┌─ DATA EXCERPTS
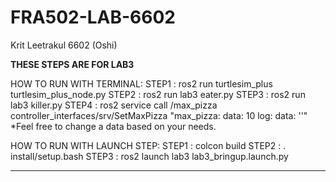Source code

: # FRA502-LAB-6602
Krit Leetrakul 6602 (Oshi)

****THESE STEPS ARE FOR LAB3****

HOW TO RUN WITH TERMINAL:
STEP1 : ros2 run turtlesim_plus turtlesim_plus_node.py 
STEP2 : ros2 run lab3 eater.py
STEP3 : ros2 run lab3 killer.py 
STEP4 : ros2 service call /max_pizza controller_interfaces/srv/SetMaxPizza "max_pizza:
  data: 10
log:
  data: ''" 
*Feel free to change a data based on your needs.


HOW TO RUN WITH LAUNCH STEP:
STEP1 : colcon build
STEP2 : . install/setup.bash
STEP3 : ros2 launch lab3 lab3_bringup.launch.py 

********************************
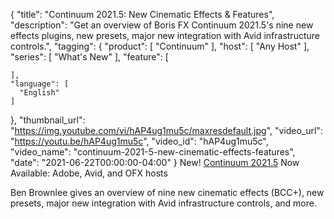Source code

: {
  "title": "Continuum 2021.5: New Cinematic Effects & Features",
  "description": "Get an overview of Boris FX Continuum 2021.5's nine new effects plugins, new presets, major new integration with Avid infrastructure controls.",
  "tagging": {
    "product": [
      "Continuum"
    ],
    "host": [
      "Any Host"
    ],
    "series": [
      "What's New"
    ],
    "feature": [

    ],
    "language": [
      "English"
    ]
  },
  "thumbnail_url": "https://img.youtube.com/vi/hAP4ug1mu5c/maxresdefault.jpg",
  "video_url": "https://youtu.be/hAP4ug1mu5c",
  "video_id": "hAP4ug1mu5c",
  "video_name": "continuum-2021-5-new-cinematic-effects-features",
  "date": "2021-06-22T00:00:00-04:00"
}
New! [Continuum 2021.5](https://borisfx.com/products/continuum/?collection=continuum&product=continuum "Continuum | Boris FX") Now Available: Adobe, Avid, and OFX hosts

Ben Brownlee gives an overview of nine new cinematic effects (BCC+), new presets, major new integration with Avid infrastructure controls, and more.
└─
-- TASK STATEMENT --
Your answer should be a single number: how many lines in the data above include "nine"?

-- RESPONSE AREA --
2